**Exercise goal:**
Once you find the line with "Source code" in the data below, transcribe exactly each line from there to the line with "screencast of your", inclusive, and nothing else. Drop the pictures.
________________________________________
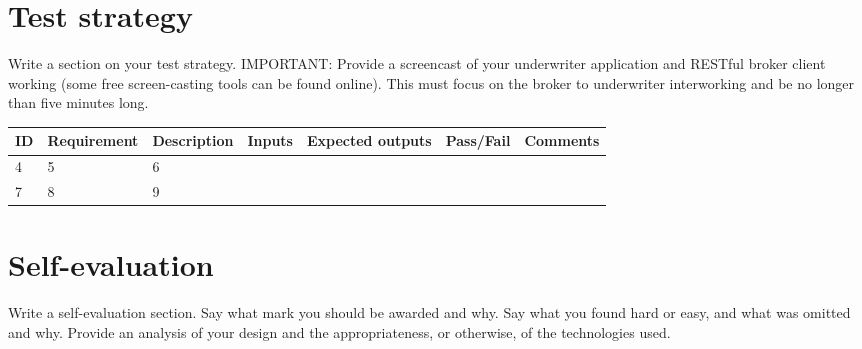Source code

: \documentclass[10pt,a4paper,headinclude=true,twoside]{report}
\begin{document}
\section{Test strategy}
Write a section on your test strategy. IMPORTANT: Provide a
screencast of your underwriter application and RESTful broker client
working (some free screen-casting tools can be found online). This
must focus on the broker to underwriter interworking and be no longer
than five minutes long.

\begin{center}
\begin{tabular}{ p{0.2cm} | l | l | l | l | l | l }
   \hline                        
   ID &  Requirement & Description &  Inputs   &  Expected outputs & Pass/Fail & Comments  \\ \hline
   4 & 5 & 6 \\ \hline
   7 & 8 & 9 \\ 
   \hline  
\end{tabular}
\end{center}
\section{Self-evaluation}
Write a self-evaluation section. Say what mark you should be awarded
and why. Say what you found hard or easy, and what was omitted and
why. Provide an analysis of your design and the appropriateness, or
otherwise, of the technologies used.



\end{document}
________________________________________
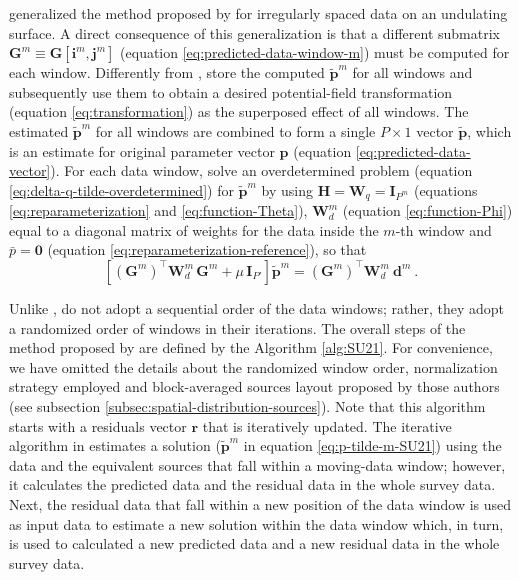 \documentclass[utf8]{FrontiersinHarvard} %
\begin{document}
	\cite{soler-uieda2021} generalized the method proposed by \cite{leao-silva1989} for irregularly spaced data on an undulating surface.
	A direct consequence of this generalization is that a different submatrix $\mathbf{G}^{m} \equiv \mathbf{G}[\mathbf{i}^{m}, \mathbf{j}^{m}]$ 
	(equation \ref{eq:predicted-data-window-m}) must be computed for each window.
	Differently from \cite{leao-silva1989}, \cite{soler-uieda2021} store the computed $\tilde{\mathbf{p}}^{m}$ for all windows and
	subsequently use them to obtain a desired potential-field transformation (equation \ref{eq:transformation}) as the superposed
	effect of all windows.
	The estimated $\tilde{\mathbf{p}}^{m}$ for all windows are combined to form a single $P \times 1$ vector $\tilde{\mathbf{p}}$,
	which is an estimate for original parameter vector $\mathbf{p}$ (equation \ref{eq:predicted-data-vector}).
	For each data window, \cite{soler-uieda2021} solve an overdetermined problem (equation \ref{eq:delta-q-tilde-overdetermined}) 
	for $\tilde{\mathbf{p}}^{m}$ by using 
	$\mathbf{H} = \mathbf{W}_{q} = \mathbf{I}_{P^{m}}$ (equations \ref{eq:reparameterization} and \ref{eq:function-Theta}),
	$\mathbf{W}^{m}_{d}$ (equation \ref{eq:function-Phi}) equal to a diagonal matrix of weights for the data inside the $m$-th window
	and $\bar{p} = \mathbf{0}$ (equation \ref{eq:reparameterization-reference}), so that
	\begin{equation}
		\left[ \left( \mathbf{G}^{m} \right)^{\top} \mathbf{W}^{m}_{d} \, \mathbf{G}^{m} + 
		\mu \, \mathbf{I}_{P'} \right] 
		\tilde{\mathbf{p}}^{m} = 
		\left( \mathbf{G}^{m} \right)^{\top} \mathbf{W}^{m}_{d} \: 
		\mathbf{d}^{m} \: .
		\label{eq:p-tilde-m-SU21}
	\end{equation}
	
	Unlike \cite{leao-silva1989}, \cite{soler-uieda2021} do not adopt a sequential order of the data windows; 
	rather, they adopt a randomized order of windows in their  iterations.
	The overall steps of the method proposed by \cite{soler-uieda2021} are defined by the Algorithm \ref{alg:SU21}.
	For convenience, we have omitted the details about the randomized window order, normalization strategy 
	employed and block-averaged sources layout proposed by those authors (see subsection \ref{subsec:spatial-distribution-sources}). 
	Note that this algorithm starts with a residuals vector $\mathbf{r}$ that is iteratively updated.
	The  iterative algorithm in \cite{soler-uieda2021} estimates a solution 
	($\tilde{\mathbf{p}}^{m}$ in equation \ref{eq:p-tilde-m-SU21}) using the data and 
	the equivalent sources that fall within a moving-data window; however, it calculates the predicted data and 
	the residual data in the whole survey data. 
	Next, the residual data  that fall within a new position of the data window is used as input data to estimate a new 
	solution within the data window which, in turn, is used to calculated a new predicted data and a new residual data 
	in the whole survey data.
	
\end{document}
________________________________________
**Solution for this problem:**
Source code

: \documentclass[10pt,a4paper,headinclude=true,twoside]{report}
\begin{document}
\section{Test strategy}
Write a section on your test strategy. IMPORTANT: Provide a
screencast of your underwriter application and RESTful broker client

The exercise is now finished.